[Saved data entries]
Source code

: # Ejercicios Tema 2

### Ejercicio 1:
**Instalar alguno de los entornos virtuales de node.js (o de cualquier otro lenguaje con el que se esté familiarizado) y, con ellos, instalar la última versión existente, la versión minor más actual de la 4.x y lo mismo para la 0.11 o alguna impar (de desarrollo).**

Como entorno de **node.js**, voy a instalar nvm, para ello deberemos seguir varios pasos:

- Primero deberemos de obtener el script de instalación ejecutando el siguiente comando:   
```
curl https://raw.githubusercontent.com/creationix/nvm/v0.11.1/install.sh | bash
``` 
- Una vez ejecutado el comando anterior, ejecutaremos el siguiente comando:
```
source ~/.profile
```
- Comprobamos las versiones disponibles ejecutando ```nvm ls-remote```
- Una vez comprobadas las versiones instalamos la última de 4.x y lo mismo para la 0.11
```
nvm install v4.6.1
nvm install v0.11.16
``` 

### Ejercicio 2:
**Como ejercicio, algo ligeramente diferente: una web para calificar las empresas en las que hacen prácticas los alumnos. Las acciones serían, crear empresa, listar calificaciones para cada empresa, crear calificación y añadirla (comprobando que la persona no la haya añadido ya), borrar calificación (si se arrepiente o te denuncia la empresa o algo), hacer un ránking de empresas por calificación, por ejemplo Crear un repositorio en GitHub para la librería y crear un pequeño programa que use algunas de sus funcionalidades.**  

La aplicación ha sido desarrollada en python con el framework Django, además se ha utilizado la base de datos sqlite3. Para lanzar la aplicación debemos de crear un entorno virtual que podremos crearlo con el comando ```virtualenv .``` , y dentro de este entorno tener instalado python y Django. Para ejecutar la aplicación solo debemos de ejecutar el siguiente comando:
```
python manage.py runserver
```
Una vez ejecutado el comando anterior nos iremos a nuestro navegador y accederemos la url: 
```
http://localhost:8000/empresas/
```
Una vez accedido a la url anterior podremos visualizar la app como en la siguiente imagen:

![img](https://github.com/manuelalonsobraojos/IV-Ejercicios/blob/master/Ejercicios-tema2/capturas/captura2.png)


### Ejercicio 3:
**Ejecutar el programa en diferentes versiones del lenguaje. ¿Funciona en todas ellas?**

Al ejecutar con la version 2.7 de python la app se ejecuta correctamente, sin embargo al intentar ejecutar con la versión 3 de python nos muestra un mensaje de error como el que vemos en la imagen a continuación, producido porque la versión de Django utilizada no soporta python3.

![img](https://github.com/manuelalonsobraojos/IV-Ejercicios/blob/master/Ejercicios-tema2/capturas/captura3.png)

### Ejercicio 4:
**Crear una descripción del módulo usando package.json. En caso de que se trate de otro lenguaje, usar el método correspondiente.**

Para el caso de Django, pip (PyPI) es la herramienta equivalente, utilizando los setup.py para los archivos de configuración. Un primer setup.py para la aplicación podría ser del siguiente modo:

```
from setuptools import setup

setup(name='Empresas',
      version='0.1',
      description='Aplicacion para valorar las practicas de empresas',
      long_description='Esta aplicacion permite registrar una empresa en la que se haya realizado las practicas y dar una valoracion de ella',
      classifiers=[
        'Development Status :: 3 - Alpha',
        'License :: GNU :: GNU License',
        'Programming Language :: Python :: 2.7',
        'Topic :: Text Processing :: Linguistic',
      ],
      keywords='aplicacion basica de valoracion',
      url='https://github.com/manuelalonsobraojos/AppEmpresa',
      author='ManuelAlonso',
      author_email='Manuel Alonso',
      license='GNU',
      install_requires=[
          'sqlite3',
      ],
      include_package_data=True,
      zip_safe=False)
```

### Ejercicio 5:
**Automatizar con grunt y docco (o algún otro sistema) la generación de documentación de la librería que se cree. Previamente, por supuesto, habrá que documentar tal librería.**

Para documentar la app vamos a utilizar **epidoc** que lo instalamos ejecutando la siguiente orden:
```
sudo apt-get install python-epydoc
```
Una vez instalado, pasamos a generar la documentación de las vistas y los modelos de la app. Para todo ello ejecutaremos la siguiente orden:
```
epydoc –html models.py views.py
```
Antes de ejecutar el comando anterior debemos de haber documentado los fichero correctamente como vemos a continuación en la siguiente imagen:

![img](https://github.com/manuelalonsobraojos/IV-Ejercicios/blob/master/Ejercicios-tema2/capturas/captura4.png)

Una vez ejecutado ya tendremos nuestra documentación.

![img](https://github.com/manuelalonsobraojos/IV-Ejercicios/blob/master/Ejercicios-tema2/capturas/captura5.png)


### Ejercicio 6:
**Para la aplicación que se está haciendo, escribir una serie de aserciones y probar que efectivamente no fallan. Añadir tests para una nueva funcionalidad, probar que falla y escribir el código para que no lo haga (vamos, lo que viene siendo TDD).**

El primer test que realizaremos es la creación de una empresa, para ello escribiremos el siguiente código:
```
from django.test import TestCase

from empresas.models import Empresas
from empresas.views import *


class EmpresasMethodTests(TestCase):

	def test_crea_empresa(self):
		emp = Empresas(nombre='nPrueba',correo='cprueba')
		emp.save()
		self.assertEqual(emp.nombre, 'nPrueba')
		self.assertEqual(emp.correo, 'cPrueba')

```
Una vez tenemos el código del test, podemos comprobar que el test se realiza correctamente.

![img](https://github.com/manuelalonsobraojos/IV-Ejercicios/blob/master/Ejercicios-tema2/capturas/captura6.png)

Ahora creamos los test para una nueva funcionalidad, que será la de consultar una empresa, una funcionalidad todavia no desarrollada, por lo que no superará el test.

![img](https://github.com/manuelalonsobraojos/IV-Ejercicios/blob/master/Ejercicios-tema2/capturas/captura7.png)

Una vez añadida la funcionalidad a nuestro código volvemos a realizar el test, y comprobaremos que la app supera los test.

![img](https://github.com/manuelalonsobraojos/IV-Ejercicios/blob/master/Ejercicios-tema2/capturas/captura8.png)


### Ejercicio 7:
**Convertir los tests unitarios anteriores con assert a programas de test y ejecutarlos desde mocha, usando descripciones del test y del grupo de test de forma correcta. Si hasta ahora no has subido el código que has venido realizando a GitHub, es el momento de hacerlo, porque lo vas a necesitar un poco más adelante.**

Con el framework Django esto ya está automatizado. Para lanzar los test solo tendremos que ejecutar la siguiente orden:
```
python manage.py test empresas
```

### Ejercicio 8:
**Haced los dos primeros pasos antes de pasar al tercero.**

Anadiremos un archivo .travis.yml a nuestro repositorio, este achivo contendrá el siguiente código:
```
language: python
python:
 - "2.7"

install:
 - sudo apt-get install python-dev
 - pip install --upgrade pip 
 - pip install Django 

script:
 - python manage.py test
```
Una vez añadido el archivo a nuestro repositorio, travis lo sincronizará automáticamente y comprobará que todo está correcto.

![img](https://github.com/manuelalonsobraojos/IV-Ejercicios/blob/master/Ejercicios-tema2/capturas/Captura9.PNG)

# [Task directions]
All records shown above are to be repeated exactly.

# [Response below]
Source code

: # Ejercicios Tema 2

### Ejercicio 1:
**Instalar alguno de los entornos virtuales de node.js (o de cualquier otro lenguaje con el que se esté familiarizado) y, con ellos, instalar la última versión existente, la versión minor más actual de la 4.x y lo mismo para la 0.11 o alguna impar (de desarrollo).**

Como entorno de **node.js**, voy a instalar nvm, para ello deberemos seguir varios pasos:

- Primero deberemos de obtener el script de instalación ejecutando el siguiente comando:   
```
curl https://raw.githubusercontent.com/creationix/nvm/v0.11.1/install.sh | bash
``` 
- Una vez ejecutado el comando anterior, ejecutaremos el siguiente comando:
```
source ~/.profile
```
- Comprobamos las versiones disponibles ejecutando ```nvm ls-remote```
- Una vez comprobadas las versiones instalamos la última de 4.x y lo mismo para la 0.11
```
nvm install v4.6.1
nvm install v0.11.16
``` 

### Ejercicio 2:
**Como ejercicio, algo ligeramente diferente: una web para calificar las empresas en las que hacen prácticas los alumnos. Las acciones serían, crear empresa, listar calificaciones para cada empresa, crear calificación y añadirla (comprobando que la persona no la haya añadido ya), borrar calificación (si se arrepiente o te denuncia la empresa o algo), hacer un ránking de empresas por calificación, por ejemplo Crear un repositorio en GitHub para la librería y crear un pequeño programa que use algunas de sus funcionalidades.**  

La aplicación ha sido desarrollada en python con el framework Django, además se ha utilizado la base de datos sqlite3. Para lanzar la aplicación debemos de crear un entorno virtual que podremos crearlo con el comando ```virtualenv .``` , y dentro de este entorno tener instalado python y Django. Para ejecutar la aplicación solo debemos de ejecutar el siguiente comando:
```
python manage.py runserver
```
Una vez ejecutado el comando anterior nos iremos a nuestro navegador y accederemos la url: 
```
http://localhost:8000/empresas/
```
Una vez accedido a la url anterior podremos visualizar la app como en la siguiente imagen:

![img](https://github.com/manuelalonsobraojos/IV-Ejercicios/blob/master/Ejercicios-tema2/capturas/captura2.png)


### Ejercicio 3:
**Ejecutar el programa en diferentes versiones del lenguaje. ¿Funciona en todas ellas?**

Al ejecutar con la version 2.7 de python la app se ejecuta correctamente, sin embargo al intentar ejecutar con la versión 3 de python nos muestra un mensaje de error como el que vemos en la imagen a continuación, producido porque la versión de Django utilizada no soporta python3.

![img](https://github.com/manuelalonsobraojos/IV-Ejercicios/blob/master/Ejercicios-tema2/capturas/captura3.png)

### Ejercicio 4:
**Crear una descripción del módulo usando package.json. En caso de que se trate de otro lenguaje, usar el método correspondiente.**

Para el caso de Django, pip (PyPI) es la herramienta equivalente, utilizando los setup.py para los archivos de configuración. Un primer setup.py para la aplicación podría ser del siguiente modo:

```
from setuptools import setup

setup(name='Empresas',
      version='0.1',
      description='Aplicacion para valorar las practicas de empresas',
      long_description='Esta aplicacion permite registrar una empresa en la que se haya realizado las practicas y dar una valoracion de ella',
      classifiers=[
        'Development Status :: 3 - Alpha',
        'License :: GNU :: GNU License',
        'Programming Language :: Python :: 2.7',
        'Topic :: Text Processing :: Linguistic',
      ],
      keywords='aplicacion basica de valoracion',
      url='https://github.com/manuelalonsobraojos/AppEmpresa',
      author='ManuelAlonso',
      author_email='Manuel Alonso',
      license='GNU',
      install_requires=[
          'sqlite3',
      ],
      include_package_data=True,
      zip_safe=False)
```

### Ejercicio 5:
**Automatizar con grunt y docco (o algún otro sistema) la generación de documentación de la librería que se cree. Previamente, por supuesto, habrá que documentar tal librería.**

Para documentar la app vamos a utilizar **epidoc** que lo instalamos ejecutando la siguiente orden:
```
sudo apt-get install python-epydoc
```
Una vez instalado, pasamos a generar la documentación de las vistas y los modelos de la app. Para todo ello ejecutaremos la siguiente orden:
```
epydoc –html models.py views.py
```
Antes de ejecutar el comando anterior debemos de haber documentado los fichero correctamente como vemos a continuación en la siguiente imagen:

![img](https://github.com/manuelalonsobraojos/IV-Ejercicios/blob/master/Ejercicios-tema2/capturas/captura4.png)

Una vez ejecutado ya tendremos nuestra documentación.

![img](https://github.com/manuelalonsobraojos/IV-Ejercicios/blob/master/Ejercicios-tema2/capturas/captura5.png)


### Ejercicio 6:
**Para la aplicación que se está haciendo, escribir una serie de aserciones y probar que efectivamente no fallan. Añadir tests para una nueva funcionalidad, probar que falla y escribir el código para que no lo haga (vamos, lo que viene siendo TDD).**

El primer test que realizaremos es la creación de una empresa, para ello escribiremos el siguiente código:
```
from django.test import TestCase

from empresas.models import Empresas
from empresas.views import *


class EmpresasMethodTests(TestCase):

	def test_crea_empresa(self):
		emp = Empresas(nombre='nPrueba',correo='cprueba')
		emp.save()
		self.assertEqual(emp.nombre, 'nPrueba')
		self.assertEqual(emp.correo, 'cPrueba')

```
Una vez tenemos el código del test, podemos comprobar que el test se realiza correctamente.

![img](https://github.com/manuelalonsobraojos/IV-Ejercicios/blob/master/Ejercicios-tema2/capturas/captura6.png)

Ahora creamos los test para una nueva funcionalidad, que será la de consultar una empresa, una funcionalidad todavia no desarrollada, por lo que no superará el test.

![img](https://github.com/manuelalonsobraojos/IV-Ejercicios/blob/master/Ejercicios-tema2/capturas/captura7.png)

Una vez añadida la funcionalidad a nuestro código volvemos a realizar el test, y comprobaremos que la app supera los test.

![img](https://github.com/manuelalonsobraojos/IV-Ejercicios/blob/master/Ejercicios-tema2/capturas/captura8.png)


### Ejercicio 7:
**Convertir los tests unitarios anteriores con assert a programas de test y ejecutarlos desde mocha, usando descripciones del test y del grupo de test de forma correcta. Si hasta ahora no has subido el código que has venido realizando a GitHub, es el momento de hacerlo, porque lo vas a necesitar un poco más adelante.**

Con el framework Django esto ya está automatizado. Para lanzar los test solo tendremos que ejecutar la siguiente orden:
```
python manage.py test empresas
```

### Ejercicio 8:
**Haced los dos primeros pasos antes de pasar al tercero.**

Anadiremos un archivo .travis.yml a nuestro repositorio, este achivo contendrá el siguiente código:
```
language: python
python:
 - "2.7"

install:
 - sudo apt-get install python-dev
 - pip install --upgrade pip 
 - pip install Django 

script:
 - python manage.py test
```
Una vez añadido el archivo a nuestro repositorio, travis lo sincronizará automáticamente y comprobará que todo está correcto.

![img](https://github.com/manuelalonsobraojos/IV-Ejercicios/blob/master/Ejercicios-tema2/capturas/Captura9.PNG)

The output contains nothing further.